What is expected —
A single number is all that's needed: how many lines in the data contain the string "systems".

(Items listed in a dataset)
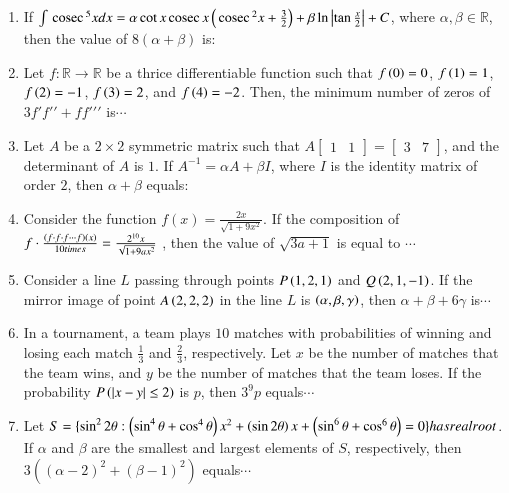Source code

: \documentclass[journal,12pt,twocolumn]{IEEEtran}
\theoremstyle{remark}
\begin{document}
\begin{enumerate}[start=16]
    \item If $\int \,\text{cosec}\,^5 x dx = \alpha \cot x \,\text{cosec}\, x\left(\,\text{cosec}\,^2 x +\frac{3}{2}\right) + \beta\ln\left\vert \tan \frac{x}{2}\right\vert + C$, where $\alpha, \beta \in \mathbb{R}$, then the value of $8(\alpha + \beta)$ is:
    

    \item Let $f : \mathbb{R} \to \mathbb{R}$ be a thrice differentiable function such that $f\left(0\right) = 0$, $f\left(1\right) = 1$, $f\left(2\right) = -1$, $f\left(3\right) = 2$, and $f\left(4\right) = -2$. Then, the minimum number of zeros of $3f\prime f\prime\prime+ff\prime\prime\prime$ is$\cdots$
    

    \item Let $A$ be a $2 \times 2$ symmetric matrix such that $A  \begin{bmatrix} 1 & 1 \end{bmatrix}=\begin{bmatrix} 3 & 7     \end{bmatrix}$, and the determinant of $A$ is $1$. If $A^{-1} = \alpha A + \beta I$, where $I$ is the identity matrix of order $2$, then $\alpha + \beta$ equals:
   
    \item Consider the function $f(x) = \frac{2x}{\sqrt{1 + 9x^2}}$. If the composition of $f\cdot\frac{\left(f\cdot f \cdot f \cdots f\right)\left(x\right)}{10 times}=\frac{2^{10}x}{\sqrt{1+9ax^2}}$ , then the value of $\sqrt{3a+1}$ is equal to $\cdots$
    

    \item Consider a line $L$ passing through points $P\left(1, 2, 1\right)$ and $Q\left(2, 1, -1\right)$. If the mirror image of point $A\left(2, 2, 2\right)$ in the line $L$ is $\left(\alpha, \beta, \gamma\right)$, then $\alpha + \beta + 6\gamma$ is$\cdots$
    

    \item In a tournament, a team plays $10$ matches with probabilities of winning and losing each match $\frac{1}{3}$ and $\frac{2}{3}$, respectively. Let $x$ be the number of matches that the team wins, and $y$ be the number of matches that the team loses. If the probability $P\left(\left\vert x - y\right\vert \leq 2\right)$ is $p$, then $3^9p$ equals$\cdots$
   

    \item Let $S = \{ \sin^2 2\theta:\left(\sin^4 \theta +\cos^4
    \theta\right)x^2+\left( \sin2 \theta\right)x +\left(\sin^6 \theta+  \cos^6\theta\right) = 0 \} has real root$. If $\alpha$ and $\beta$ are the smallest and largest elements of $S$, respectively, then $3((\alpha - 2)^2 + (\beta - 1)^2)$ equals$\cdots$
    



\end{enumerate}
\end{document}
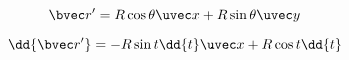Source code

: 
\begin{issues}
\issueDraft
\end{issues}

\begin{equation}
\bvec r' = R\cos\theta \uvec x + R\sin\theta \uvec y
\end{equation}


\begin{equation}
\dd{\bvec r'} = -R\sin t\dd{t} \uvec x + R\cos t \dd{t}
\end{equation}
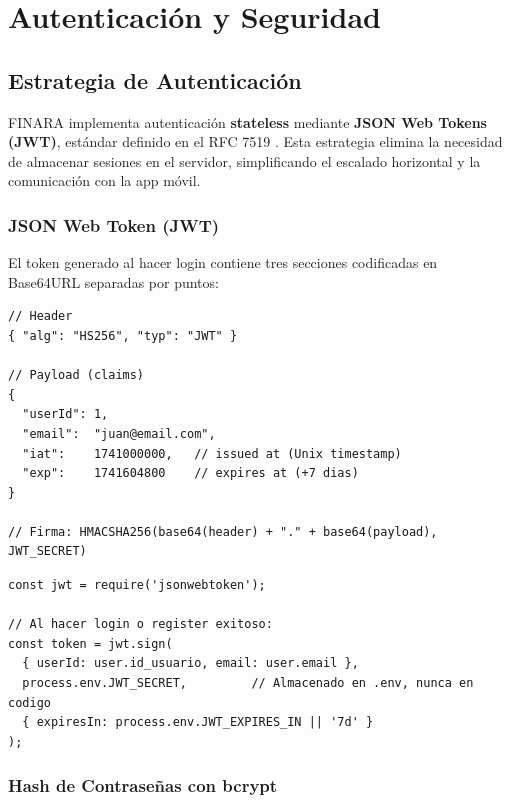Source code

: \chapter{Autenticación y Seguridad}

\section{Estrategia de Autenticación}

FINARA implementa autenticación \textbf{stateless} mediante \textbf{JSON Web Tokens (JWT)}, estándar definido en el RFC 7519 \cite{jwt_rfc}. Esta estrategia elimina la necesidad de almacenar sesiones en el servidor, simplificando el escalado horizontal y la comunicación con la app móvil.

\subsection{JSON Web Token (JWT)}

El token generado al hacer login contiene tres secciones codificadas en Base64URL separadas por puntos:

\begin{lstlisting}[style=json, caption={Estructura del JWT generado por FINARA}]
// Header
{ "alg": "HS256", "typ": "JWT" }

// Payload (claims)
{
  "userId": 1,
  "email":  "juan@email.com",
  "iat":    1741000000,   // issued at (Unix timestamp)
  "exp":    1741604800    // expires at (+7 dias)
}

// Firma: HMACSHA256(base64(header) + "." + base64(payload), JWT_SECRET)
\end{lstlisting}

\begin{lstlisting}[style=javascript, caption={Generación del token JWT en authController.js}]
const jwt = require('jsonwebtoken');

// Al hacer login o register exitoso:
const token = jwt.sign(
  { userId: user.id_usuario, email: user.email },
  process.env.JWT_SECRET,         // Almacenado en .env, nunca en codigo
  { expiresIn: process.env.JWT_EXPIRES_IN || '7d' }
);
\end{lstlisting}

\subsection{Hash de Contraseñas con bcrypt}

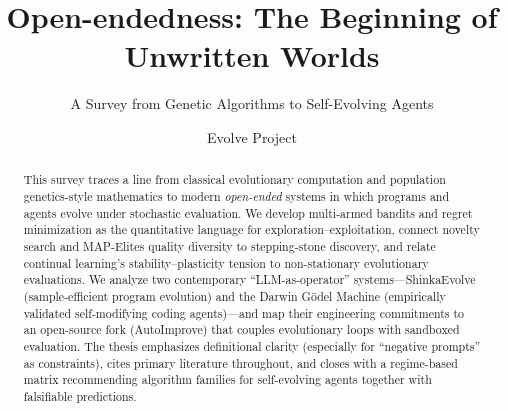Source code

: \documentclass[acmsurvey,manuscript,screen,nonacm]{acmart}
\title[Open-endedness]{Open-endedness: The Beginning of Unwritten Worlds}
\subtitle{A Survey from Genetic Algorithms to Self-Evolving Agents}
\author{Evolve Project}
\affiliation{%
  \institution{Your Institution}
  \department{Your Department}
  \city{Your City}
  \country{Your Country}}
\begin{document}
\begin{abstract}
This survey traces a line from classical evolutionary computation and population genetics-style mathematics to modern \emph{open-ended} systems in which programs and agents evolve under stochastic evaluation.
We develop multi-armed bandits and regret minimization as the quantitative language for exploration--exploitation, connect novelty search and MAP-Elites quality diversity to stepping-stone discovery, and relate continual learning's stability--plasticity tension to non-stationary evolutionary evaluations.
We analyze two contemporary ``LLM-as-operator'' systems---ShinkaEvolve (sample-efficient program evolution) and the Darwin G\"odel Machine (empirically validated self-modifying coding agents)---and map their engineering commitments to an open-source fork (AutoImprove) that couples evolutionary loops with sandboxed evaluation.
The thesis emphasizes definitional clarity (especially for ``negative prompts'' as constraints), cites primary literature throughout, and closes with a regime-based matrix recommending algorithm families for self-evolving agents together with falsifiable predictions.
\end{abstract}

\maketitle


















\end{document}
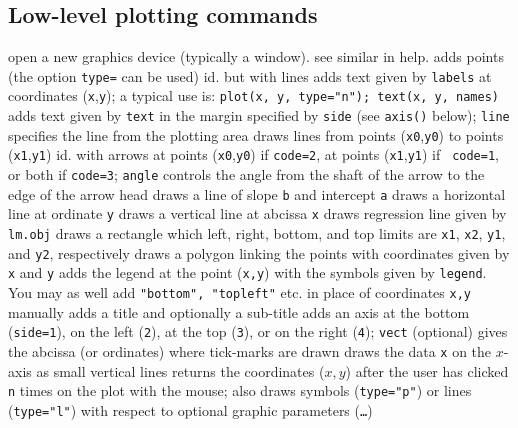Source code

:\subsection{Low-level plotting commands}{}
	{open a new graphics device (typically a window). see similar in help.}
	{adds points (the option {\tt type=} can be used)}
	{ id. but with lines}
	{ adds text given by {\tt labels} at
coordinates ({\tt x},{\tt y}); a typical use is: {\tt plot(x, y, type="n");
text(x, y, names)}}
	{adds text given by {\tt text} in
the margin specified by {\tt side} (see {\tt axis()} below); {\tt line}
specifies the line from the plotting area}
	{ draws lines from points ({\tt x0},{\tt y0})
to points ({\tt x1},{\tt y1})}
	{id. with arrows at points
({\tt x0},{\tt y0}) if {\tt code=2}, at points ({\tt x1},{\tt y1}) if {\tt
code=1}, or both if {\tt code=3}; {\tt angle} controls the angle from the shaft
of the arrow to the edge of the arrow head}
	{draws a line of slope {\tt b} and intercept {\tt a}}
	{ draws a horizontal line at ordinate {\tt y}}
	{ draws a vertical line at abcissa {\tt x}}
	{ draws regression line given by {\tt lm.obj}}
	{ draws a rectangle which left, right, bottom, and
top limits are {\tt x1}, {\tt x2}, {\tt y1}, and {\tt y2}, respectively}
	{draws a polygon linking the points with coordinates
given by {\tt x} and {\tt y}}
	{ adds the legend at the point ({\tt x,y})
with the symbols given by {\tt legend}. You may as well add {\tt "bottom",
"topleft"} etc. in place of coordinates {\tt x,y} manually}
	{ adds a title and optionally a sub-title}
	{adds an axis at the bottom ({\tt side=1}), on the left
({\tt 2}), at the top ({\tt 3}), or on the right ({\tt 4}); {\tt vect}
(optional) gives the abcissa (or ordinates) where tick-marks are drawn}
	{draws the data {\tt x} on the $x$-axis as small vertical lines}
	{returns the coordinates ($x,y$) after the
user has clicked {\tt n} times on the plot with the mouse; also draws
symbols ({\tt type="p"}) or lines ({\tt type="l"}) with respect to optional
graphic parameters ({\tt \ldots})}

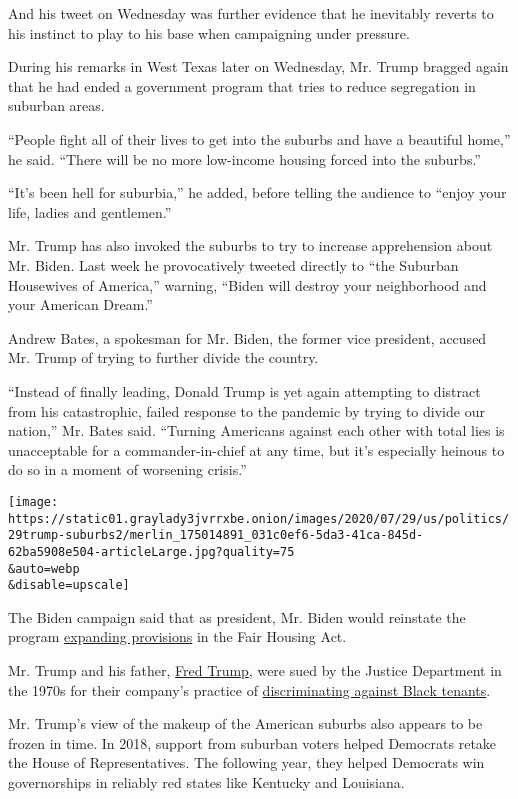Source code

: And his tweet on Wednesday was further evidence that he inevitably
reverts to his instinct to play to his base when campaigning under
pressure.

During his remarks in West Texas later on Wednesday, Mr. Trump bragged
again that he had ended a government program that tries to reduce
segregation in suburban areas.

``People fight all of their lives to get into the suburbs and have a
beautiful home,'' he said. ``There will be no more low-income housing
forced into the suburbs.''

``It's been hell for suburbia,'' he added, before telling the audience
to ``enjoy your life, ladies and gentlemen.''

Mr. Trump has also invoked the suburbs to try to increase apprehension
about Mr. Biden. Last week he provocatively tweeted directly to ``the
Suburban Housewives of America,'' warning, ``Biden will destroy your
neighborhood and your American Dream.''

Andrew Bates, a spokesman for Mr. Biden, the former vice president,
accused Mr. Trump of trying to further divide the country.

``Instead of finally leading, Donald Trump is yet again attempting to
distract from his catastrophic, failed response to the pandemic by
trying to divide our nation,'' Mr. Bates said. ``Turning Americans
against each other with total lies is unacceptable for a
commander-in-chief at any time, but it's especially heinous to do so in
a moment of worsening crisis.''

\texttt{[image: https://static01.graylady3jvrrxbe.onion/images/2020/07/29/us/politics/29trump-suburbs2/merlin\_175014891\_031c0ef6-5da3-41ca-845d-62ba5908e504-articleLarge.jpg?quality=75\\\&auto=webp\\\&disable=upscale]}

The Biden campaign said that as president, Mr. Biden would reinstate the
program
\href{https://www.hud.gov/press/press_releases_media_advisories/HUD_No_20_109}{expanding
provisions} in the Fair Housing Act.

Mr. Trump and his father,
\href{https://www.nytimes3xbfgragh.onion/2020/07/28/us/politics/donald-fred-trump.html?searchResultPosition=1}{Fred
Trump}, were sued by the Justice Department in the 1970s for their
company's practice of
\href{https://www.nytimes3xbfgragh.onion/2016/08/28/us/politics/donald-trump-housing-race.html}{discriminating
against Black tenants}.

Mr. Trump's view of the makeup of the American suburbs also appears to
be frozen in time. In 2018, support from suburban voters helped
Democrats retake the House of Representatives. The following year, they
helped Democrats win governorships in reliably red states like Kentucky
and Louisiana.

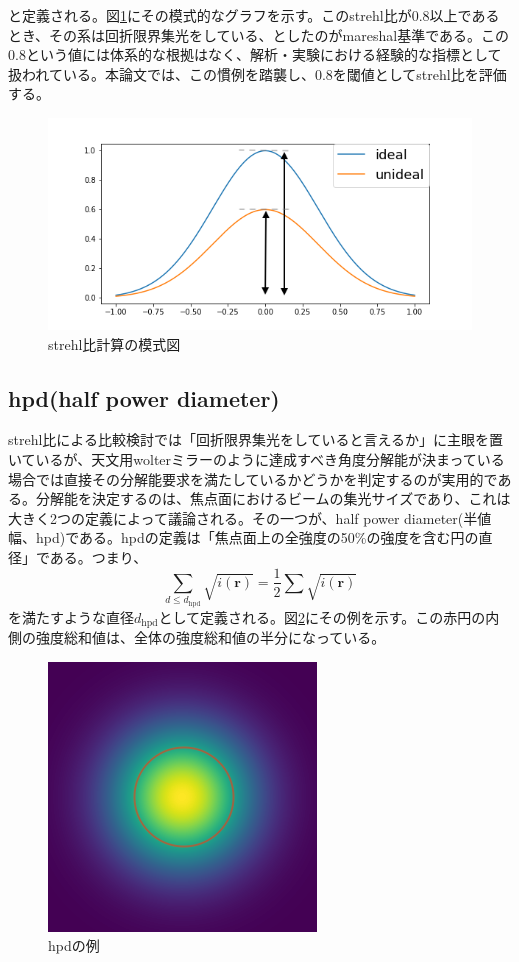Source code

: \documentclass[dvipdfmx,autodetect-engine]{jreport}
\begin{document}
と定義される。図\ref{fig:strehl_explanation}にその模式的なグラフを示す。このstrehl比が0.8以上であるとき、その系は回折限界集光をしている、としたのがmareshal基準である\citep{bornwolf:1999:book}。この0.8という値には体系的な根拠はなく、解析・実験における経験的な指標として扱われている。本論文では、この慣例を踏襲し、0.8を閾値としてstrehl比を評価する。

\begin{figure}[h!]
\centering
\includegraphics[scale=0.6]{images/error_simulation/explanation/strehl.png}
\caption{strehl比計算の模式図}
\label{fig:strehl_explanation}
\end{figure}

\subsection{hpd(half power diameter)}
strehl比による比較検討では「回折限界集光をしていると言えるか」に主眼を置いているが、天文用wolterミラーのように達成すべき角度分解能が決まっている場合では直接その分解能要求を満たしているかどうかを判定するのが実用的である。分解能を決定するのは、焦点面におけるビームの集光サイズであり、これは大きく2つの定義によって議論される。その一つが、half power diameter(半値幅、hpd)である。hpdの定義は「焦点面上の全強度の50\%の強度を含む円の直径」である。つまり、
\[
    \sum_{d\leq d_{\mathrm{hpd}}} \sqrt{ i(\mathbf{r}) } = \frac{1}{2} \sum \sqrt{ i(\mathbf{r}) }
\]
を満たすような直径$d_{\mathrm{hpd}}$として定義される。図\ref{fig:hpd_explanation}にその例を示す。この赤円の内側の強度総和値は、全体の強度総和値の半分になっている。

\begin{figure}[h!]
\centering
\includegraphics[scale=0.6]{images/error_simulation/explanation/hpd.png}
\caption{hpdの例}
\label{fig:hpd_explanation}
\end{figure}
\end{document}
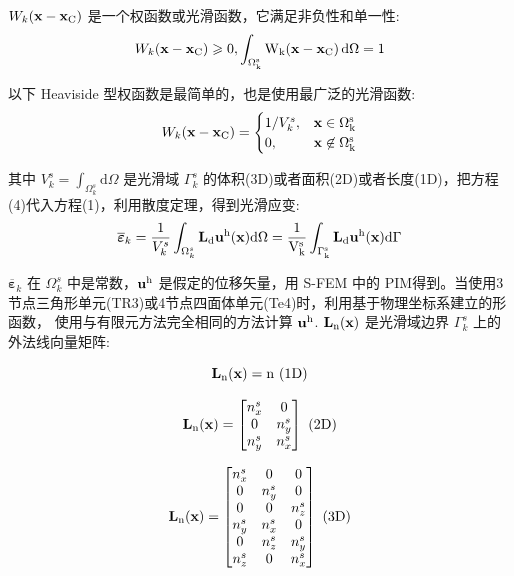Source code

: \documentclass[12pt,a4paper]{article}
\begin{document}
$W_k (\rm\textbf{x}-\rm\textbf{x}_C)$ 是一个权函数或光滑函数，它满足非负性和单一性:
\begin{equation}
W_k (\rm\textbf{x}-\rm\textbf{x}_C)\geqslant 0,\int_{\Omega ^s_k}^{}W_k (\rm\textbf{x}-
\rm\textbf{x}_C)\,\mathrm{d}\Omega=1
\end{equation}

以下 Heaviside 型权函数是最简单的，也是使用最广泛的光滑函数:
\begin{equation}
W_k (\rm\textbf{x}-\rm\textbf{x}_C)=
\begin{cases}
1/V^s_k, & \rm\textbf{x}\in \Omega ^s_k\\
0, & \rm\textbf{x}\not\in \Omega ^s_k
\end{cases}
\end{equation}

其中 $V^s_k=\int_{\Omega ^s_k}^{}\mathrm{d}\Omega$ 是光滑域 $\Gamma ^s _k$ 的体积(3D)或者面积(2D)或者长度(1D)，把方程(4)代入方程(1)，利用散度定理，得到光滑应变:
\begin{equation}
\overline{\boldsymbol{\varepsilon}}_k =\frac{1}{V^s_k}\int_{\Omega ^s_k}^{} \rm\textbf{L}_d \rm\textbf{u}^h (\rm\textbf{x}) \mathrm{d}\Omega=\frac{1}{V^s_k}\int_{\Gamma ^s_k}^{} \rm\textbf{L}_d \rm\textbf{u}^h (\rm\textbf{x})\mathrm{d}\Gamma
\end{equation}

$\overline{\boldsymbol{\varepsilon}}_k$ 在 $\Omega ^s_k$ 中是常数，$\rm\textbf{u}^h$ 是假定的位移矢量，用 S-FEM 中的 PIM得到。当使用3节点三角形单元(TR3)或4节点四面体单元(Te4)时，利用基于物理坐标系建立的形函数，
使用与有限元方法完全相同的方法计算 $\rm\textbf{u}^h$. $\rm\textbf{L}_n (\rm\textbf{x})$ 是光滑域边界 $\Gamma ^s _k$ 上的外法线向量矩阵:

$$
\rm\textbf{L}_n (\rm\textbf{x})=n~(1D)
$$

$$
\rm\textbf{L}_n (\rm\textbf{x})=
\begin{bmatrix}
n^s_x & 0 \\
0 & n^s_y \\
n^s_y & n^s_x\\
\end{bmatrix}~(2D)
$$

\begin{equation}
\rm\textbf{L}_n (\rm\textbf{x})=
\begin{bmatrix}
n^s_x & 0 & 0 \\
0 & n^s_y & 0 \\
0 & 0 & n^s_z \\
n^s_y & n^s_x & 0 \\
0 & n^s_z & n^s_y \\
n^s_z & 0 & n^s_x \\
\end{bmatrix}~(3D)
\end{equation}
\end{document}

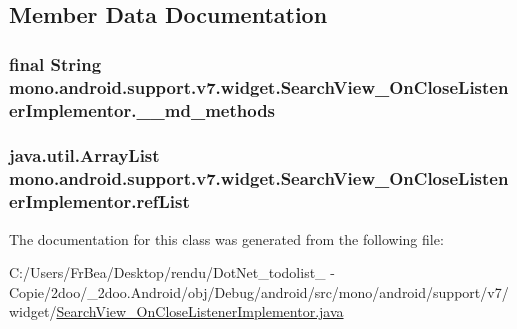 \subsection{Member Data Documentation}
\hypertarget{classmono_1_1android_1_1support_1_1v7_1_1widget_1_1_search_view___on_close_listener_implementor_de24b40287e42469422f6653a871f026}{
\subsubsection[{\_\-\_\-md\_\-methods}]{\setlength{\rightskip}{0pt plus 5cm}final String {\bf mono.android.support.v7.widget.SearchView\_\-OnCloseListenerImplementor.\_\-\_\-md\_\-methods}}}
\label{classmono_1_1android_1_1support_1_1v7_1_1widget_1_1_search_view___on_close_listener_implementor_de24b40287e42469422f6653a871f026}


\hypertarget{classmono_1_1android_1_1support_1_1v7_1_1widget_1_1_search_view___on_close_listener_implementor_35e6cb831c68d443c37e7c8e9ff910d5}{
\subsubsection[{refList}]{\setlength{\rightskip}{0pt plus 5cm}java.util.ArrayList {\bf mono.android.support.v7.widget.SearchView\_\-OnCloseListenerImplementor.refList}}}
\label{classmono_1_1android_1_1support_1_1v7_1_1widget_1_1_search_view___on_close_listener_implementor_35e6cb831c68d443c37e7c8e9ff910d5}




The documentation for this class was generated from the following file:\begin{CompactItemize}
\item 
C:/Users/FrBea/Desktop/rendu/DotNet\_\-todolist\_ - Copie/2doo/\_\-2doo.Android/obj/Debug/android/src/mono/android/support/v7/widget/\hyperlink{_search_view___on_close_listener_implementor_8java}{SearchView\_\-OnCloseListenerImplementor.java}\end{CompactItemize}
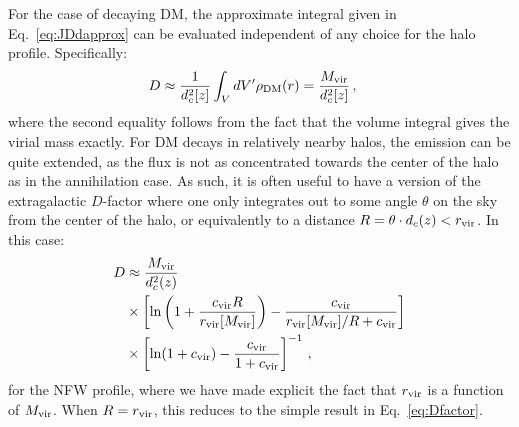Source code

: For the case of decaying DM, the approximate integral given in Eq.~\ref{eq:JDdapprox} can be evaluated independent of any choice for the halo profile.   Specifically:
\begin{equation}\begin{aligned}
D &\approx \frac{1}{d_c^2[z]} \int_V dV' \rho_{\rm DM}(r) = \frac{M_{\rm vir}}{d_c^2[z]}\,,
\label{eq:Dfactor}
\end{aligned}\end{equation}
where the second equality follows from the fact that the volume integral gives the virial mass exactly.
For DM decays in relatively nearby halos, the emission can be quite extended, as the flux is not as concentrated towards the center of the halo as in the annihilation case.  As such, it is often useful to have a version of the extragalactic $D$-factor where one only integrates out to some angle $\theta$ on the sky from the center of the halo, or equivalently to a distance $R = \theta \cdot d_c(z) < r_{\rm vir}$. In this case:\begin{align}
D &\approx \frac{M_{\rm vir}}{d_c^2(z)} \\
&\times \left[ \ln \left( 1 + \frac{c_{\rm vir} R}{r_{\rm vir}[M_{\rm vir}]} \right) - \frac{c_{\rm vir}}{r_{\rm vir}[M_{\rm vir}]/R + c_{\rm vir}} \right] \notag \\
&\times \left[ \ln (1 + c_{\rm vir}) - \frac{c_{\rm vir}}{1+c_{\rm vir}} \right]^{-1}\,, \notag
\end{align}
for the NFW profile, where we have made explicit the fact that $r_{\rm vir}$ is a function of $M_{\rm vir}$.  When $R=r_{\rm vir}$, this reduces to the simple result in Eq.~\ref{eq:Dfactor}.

Answer to this exercise —
2